Fooling an Image Classifier

2023-10-21 532 words 3 minutes

Contents

In the dimly lit corridors of the ancient dungeon, where shadows dance and secrets lie in wait, an eerie silence is suddenly shattered by the faint creaking of wooden planks. Unbeknownst to the adventurers, a malevolent presence lurks among the mundane, adopting the guise of an innocuous chest or treasure trove. Beware the mimic, a shape-shifting aberration that hungers for the thrill of deception and the taste of unsuspecting intruders.

The Quest

Crafting a d&d mimic. Fool a CNN image classifier into thinking that a picture of a teapot is a chihuahua.

Image Classifier

Our target will be ResNet-50 pre-trained on Imagenet-1k.
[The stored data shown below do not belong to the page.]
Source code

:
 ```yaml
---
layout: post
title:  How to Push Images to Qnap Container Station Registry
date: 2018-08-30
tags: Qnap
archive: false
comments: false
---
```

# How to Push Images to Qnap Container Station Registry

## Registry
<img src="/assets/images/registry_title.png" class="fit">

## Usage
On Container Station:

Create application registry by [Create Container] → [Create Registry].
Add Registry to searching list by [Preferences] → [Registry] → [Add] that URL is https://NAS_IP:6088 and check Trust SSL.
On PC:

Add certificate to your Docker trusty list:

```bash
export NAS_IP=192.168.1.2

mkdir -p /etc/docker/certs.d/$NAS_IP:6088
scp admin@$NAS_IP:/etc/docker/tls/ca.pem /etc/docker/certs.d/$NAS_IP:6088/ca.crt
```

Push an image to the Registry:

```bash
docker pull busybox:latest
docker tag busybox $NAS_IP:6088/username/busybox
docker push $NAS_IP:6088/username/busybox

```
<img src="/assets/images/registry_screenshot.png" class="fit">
Pull a pre-trained model from huggingface:

processor = AutoImageProcessor.from_pretrained("microsoft/resnet-50")
model = ResNetForImageClassification.from_pretrained("microsoft/resnet-50")

For this post we’ll disable the normalization from the image processor because it makes things look wonky for humans

img_normalized = processor(image, return_tensors="pt")
img_not_normalized = processor(image, return_tensors="pt", do_normalize=False)

Modify a picture by hand

Just to have a point of comparison let’s see what it would take before the teapot stop to be recognized by ResNet. By adding noise to the image, or by masking the side of the image.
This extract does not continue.